To select all the art on a layer you can either click in the space to the right of the circle, or Alt-click the layer name.
If you expand the layer you can see that the art is targeted rather than the layer.
Whichever method you use, you will see the art on the canvas appear as selected.
Of course, you can select individual art using the Selection tool or clicking to the right of the circle next to the object name in the Layer panel.
Changing Strokes and Fills
One advantage of selecting art at the layer level over selecting art directly is the access to the strokes and fills in the Appearance panel.
If you select the layer, you do not get direct access to the art's strokes or fills, however, if you select the art you do.

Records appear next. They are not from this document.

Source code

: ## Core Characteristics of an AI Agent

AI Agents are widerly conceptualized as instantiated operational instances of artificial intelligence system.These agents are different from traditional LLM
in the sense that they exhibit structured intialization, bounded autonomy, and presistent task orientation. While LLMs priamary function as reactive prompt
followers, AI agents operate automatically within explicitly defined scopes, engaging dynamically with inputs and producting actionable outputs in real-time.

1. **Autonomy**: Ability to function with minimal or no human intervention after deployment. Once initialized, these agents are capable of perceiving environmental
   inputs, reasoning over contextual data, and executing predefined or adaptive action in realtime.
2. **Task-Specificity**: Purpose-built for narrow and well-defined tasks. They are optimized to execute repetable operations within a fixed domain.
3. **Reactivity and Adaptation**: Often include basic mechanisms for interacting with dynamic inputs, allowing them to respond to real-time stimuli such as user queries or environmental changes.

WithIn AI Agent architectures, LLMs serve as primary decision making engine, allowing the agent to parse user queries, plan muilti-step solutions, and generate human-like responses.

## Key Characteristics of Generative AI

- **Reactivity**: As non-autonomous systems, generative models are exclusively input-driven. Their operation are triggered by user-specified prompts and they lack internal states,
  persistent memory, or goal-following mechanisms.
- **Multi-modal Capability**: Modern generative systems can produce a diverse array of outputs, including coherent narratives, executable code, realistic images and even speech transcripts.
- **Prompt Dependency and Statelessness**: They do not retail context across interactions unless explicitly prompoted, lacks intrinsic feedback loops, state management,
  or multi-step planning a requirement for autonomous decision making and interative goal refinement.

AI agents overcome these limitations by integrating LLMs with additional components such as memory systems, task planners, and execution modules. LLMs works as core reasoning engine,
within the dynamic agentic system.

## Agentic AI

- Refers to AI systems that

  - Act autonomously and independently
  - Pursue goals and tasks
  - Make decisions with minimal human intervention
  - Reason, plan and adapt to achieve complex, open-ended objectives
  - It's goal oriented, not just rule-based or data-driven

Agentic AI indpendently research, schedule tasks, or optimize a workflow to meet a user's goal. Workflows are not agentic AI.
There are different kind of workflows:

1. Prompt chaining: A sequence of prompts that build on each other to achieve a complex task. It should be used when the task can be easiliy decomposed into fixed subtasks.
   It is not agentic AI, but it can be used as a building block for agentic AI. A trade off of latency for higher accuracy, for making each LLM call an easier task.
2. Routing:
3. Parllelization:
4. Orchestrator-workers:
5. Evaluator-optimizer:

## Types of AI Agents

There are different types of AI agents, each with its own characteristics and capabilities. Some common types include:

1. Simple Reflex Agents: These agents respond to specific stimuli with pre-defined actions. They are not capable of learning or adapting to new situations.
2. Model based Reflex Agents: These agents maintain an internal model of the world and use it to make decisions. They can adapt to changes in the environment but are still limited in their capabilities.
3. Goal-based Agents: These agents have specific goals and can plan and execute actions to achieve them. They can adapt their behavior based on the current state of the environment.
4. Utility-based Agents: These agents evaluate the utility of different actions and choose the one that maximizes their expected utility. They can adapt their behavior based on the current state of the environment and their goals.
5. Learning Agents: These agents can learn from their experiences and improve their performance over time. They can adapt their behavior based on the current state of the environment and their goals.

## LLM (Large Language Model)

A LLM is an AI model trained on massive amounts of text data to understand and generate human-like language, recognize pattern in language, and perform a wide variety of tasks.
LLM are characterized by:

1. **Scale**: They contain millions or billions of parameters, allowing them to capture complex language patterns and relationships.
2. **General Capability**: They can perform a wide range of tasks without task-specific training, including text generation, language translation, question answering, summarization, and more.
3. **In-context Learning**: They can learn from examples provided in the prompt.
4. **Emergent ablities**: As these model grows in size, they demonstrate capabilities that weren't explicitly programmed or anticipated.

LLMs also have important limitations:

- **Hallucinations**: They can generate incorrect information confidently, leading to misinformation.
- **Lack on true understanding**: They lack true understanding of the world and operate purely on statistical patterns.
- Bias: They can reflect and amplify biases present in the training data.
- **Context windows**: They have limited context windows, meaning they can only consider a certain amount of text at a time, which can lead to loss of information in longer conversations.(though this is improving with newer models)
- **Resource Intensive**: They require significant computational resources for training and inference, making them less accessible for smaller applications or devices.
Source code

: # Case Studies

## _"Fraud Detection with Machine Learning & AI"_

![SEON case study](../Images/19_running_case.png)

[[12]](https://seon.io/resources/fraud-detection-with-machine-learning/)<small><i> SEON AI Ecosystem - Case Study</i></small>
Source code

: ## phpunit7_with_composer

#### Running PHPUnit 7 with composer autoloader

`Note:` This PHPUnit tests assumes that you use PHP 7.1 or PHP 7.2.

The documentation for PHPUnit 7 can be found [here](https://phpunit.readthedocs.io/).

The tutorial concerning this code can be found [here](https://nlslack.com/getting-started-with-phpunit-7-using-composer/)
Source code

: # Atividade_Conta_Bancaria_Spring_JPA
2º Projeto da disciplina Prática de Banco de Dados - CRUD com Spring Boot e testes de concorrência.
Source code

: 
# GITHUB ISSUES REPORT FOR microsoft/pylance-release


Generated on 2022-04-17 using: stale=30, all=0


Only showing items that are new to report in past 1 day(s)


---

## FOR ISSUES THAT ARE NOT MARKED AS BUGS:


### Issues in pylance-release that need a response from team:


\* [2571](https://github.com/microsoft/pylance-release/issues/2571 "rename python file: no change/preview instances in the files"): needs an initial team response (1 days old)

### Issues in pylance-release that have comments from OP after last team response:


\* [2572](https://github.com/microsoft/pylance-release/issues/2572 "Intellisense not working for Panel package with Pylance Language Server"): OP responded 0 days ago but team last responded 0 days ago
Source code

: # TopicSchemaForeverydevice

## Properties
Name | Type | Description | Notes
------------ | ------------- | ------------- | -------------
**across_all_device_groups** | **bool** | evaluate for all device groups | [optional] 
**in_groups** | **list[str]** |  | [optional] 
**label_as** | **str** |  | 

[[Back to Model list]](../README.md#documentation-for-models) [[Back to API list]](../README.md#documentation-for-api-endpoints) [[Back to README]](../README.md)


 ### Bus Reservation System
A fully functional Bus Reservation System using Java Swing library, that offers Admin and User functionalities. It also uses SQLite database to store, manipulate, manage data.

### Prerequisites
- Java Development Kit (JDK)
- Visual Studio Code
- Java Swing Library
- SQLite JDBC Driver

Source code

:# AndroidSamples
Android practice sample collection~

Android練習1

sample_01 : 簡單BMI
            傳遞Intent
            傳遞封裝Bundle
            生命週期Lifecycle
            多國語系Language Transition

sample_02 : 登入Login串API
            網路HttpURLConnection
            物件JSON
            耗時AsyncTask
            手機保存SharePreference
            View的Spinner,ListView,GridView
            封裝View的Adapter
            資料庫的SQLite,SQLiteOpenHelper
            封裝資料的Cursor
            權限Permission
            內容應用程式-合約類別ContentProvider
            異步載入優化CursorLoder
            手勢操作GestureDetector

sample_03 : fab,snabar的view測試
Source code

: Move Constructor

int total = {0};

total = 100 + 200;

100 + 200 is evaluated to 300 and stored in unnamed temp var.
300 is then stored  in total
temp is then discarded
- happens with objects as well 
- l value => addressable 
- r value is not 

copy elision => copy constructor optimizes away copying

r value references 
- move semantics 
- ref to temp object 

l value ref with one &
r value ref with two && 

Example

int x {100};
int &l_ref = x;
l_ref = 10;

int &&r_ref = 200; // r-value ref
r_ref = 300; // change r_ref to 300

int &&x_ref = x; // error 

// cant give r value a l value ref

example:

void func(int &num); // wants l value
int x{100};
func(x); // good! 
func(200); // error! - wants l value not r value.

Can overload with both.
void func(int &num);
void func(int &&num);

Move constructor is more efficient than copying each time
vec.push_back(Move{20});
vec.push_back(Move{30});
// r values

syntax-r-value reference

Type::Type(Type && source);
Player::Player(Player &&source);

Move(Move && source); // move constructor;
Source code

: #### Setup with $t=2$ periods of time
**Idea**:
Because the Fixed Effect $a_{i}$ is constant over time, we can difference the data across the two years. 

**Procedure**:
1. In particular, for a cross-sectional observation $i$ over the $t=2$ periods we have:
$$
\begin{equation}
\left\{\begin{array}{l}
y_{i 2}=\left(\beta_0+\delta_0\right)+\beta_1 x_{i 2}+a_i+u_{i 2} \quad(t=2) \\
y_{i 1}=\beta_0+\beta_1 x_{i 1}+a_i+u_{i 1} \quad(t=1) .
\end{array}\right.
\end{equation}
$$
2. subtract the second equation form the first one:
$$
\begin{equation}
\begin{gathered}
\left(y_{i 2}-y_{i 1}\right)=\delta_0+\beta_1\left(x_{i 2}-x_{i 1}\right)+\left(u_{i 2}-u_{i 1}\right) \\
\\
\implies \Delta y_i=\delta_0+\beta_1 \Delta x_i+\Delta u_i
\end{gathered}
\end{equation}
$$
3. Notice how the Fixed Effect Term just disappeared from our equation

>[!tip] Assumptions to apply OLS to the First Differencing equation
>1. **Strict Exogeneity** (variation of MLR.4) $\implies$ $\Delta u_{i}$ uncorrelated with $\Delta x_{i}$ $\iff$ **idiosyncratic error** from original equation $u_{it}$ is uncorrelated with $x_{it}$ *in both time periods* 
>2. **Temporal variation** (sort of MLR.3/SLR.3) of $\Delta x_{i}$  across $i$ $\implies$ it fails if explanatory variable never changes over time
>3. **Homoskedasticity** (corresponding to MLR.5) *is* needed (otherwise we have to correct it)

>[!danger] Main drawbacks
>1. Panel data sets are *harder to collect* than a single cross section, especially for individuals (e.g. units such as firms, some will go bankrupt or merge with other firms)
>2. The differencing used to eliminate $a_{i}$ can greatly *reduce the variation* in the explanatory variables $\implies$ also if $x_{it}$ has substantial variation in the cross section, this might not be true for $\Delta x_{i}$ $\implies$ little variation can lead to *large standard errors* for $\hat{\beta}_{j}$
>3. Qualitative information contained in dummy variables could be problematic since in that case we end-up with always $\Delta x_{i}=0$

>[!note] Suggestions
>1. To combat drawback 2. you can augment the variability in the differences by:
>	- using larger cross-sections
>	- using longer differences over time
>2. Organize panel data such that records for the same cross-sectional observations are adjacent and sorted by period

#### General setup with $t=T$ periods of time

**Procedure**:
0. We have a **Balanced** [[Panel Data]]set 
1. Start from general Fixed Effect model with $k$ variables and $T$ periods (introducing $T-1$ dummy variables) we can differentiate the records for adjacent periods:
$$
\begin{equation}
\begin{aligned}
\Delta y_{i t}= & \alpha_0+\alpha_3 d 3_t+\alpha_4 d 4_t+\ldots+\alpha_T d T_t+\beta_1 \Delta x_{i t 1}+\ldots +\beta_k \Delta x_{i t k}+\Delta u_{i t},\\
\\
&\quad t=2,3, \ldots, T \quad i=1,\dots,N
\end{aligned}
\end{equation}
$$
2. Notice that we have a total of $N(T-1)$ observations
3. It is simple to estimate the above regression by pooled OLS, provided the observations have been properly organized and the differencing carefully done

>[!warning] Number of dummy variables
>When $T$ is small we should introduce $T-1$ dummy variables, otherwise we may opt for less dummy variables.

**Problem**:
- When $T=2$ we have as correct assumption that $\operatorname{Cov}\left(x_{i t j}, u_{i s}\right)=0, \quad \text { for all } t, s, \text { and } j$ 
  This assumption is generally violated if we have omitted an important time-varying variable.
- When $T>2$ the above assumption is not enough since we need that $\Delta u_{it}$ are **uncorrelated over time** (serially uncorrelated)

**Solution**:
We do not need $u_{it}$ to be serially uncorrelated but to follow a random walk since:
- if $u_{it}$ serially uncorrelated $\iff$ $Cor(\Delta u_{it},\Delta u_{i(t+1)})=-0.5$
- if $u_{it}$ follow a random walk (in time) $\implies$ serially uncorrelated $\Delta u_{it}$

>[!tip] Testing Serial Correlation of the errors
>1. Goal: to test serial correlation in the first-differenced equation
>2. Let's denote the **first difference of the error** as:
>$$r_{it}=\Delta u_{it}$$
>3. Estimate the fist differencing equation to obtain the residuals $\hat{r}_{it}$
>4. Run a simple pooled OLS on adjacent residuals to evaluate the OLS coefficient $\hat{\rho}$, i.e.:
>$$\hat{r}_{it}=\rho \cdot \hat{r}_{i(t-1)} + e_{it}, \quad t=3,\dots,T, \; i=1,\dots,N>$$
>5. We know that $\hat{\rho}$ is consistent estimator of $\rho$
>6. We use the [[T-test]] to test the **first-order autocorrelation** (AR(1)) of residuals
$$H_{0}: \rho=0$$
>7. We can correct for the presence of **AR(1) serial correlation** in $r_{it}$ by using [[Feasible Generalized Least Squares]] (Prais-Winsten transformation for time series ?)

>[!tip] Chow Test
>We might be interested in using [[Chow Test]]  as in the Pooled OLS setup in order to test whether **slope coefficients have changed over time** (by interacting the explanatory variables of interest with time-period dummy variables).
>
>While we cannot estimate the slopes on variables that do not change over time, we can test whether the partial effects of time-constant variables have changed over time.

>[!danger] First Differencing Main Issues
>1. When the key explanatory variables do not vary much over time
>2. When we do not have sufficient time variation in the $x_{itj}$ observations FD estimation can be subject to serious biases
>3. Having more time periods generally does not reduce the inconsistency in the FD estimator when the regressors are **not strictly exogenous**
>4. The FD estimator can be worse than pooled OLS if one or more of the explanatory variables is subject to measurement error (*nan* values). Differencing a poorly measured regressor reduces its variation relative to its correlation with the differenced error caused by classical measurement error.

You can add more strokes or fills in the Appearance panel, but if you want to add strokes or fills at the layer level, they are added to the strokes or fills that are defined at the object level. We can see this if we style the fields individually with different fills, perhaps representing different crop types. We could also add a stroke to each object, or we can add a stroke to the layer. Adding strokes or fills like this is useful when you want to ensure that all art on that layer shares the same symbology.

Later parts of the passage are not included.